誠が自宅にやってくるのは10ヶ月ぶりだ。その間、私は受験勉強に勤しみ、両親もいつものように仕事をしていた。だから模様を替えたり、買ってきた物を置くなんてことはないため部屋が変わるはずもなかった。
「適当に椅子に座って。今、紅茶を出すから」
事前に沸かしておいた湯をティーバックの入ったカップに注ぐ。紅茶が浸透したところで砂糖を入れ、甘くする。私たち二人ともまだ子供舌の甘党だ。
紅茶の入ったカップをテーブルに置き、いつものように誠の向かいに腰掛ける。
これから私たちは共通テストの答え合わせを2人で行う。
去年は2人で答えを見ながら一緒に正否の確認をしていた。今年は私一人のため誠が回答を教えて私が正否を確認することにした。
少しでも不安を癒せるように誠が提案してくれたのだ。私としても孤独な正否確認よりかは一緒にいてくれた方が心強い。だから喜んで誠の提案を呑んだ。
「それじゃあ、まずは地理から行こうか」
「うん」
2日目に影響が出ないように1日目の科目も答えを見ていない。
試験を受けた順番に答え合わせをする方向で進めていく。
「まずは第一問の設問1、答えは1」
「よし、合っている!」
誠が言う数字を聞いて問題用紙に書いた答えと照らし合わせる。合っていたので丸をつけた。誠は続けて残りの設問の答えを言っていく。設問と答えの数字を逆に言ったり、見ているところが違って別の数字を言ったりと誠の言葉に不安を抱きながらも正否確認を行っていく。
「ふー、終わったー。なかなかいいんじゃない!」
全ての正否確認を終えて、私は確かな感触を得ていた。
二次試験科目である数学、英語、生物、それから元々得意な地理は9割。それ以外は8割と言う結果だった。

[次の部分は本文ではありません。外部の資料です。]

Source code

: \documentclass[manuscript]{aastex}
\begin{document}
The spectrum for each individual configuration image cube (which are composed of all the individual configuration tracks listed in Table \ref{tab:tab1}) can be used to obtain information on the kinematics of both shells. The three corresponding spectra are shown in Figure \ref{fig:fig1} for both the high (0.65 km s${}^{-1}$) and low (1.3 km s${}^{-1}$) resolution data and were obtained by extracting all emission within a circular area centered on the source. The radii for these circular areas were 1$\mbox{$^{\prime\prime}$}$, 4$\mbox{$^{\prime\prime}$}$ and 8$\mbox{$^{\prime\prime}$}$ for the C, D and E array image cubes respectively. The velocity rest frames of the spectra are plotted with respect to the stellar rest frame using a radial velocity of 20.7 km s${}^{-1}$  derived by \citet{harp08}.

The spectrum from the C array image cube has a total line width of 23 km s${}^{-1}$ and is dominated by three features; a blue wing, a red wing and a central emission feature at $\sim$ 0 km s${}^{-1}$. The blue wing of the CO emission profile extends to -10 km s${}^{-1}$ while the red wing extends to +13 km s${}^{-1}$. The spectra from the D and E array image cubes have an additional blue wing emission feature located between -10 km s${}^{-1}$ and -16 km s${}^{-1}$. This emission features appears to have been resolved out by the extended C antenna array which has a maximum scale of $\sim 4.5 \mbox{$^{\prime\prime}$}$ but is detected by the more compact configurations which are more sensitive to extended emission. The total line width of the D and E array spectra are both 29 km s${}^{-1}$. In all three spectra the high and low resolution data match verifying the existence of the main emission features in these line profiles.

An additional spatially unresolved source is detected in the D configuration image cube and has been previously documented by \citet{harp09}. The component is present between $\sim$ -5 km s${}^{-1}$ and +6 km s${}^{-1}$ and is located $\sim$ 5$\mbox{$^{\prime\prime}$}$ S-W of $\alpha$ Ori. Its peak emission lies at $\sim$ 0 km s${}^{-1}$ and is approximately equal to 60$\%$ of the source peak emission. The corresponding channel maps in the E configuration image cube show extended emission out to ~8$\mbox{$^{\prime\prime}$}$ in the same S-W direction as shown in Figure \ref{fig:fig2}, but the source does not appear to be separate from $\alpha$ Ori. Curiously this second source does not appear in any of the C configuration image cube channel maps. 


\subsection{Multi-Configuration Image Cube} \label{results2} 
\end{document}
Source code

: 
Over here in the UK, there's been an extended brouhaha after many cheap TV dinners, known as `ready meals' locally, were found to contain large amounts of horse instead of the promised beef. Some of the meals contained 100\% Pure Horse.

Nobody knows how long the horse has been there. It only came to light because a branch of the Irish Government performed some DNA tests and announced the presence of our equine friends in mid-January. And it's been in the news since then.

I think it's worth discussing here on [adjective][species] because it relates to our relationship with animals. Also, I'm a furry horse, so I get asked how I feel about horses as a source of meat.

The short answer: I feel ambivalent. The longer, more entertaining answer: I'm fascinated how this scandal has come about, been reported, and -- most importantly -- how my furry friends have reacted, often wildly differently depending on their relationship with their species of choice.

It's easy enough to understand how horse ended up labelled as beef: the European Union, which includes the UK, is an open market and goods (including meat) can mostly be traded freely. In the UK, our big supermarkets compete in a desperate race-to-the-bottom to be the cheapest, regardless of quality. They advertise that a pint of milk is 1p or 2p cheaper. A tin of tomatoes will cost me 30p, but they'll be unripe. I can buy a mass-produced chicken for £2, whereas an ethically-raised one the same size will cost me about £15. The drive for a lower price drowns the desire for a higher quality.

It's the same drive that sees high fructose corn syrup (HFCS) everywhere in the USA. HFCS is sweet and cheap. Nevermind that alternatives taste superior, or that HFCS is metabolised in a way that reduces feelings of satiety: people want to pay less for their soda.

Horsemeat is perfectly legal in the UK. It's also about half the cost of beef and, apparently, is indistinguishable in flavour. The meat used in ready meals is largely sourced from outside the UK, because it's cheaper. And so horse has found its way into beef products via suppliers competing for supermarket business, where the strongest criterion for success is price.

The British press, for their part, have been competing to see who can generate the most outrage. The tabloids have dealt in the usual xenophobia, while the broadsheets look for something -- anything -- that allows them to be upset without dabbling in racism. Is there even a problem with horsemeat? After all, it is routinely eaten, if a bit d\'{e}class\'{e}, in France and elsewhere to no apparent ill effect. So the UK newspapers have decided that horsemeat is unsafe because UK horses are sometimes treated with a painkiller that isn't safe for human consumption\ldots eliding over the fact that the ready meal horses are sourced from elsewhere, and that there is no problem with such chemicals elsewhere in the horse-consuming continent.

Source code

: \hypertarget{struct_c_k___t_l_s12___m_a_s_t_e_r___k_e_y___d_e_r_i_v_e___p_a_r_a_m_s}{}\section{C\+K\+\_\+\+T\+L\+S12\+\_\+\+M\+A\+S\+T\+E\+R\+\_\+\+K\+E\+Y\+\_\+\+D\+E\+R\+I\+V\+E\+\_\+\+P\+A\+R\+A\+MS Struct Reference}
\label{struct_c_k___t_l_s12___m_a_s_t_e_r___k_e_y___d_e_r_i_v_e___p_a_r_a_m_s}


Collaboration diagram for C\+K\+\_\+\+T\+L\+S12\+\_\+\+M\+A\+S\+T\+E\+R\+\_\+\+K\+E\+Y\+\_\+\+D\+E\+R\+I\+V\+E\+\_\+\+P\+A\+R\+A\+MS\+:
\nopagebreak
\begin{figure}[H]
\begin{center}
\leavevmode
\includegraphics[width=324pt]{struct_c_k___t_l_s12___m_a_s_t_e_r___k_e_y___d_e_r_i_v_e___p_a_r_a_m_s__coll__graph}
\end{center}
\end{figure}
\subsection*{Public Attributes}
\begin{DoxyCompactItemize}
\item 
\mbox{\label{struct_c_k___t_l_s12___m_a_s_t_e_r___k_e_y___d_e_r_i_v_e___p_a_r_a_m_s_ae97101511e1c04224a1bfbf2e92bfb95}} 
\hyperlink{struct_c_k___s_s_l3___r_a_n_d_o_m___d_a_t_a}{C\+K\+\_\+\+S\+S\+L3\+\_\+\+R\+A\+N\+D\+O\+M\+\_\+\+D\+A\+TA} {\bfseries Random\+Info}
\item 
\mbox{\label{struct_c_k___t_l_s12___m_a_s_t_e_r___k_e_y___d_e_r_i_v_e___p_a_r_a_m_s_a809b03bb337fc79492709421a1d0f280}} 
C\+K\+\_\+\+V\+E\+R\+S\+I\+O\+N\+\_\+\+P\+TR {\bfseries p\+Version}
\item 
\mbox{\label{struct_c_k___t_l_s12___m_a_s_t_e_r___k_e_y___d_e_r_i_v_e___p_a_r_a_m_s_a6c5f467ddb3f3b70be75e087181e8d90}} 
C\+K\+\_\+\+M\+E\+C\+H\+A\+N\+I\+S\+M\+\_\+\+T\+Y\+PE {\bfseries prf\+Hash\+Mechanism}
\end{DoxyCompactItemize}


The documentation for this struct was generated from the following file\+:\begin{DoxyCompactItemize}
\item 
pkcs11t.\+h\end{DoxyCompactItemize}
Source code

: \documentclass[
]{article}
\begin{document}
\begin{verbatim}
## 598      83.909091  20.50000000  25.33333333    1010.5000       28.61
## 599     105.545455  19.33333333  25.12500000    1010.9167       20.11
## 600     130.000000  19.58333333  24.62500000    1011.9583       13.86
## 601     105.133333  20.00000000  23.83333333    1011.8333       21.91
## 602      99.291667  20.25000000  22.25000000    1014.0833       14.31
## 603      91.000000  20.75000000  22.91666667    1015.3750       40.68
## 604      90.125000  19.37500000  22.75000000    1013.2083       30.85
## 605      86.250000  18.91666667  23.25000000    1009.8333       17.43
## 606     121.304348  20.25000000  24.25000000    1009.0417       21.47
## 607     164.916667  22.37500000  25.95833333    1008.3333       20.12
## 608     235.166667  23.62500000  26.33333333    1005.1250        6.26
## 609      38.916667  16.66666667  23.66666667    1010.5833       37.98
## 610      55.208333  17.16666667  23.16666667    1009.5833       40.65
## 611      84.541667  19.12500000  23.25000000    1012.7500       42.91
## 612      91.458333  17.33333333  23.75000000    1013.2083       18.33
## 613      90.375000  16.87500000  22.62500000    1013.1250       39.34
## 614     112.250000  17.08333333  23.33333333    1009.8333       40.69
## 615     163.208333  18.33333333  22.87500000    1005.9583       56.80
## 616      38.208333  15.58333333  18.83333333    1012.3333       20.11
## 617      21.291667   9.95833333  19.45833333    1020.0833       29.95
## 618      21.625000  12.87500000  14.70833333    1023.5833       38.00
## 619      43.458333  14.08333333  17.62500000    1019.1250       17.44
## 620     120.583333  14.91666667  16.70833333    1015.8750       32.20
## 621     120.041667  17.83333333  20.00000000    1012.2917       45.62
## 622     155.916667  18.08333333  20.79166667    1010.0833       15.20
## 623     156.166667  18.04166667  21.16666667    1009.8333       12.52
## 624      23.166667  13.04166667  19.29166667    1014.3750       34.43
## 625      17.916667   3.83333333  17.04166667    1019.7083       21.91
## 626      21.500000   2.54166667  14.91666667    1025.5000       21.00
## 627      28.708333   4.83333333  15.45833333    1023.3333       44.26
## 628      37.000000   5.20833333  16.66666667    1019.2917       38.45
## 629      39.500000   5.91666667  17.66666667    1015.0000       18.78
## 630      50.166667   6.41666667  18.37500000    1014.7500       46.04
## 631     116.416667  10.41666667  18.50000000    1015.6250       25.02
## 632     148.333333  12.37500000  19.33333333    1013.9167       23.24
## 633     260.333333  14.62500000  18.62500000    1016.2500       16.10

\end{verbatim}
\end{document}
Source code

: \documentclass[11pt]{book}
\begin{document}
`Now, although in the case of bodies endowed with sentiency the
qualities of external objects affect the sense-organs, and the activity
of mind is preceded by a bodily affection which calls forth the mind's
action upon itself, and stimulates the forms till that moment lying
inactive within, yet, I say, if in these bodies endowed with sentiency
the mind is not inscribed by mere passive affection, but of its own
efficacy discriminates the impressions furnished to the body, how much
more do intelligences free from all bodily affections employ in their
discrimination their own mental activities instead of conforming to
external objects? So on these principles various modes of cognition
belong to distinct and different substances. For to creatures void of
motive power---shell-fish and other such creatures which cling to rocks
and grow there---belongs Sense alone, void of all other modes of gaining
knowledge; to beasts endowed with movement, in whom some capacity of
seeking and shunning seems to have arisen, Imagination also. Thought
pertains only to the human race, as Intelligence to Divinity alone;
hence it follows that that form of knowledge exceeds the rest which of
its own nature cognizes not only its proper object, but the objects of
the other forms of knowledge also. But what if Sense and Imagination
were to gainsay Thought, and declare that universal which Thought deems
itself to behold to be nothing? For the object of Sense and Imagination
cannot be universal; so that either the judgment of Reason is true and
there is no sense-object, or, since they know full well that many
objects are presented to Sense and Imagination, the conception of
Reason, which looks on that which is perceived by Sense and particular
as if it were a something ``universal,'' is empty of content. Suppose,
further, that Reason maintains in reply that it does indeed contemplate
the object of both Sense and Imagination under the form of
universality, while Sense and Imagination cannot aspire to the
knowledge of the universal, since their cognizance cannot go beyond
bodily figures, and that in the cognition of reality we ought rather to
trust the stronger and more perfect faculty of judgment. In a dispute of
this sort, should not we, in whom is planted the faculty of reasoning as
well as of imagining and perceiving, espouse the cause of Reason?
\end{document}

「全体を通して8割後半。去年の俺より全然良い成績だよ!」
「だてに1年勉強し続けてないからね」
不安が消え、希望が出てきたことで互いに笑顔を合わせる。
ひとまず、第一関門は好成績で突破した。しかし、まだまだ気を抜くわけにはいかない。一次で良い結果を残せても、二次でずっこけたら、その時点で合格は見えないのだ。
私は再び気を引き締めて、午後からは二次の対策に臨んだ。
****
共通テストが終わってから月日の流れは格段に早くなる。
1月下旬から始まる私立受験を終えると、本命である志望校受験がすぐにやってきた。
「よしっ!」
受験票や筆記用具など必要なものをチェックすると、気合を入れるように掛け声を出す。玄関まで歩いていくと両親の「頑張ってらっしゃい」と言う声が聞こえてきた。それに「いってきます」と返事をして外へと出ていく。
「香恋、おはよう」
外に出ると門扉に誠の姿があった。今日は大学の門前まで見送ってくれるらしい。去年行ったことがあるので場所は分かっているが、気持ちの面ではかなり助かる。
空を見上げると雲ひとつない快晴だった。冬風の寒さはあるものの、太陽の光が暖かく心地いい。
「いよいよだね」
「ようやくこの日がやってきた。できることは全部やった。だから悔いはない」
「それを言うのはまだ早いよ。それに受験が始まるまでは最後の悪あがきをしないと。問題です。nが奇数である時、n二乗のマイナス1が8の倍数であることを証明しなさい」
「まさかの数学の問題。用紙が欲しいよ」
「これくらいは頭の中でやってもらわないと」
誠に言われて仕方なく頭の中で考える。電車に乗るまでは声に出しても問題ないため、考えたことを声に出して説明していく。計算は頭の体操になるし、定理を知っていないと解けない問題なので、知っているかどうかの確認にもなる。一石二鳥の問題。流石は誠だ。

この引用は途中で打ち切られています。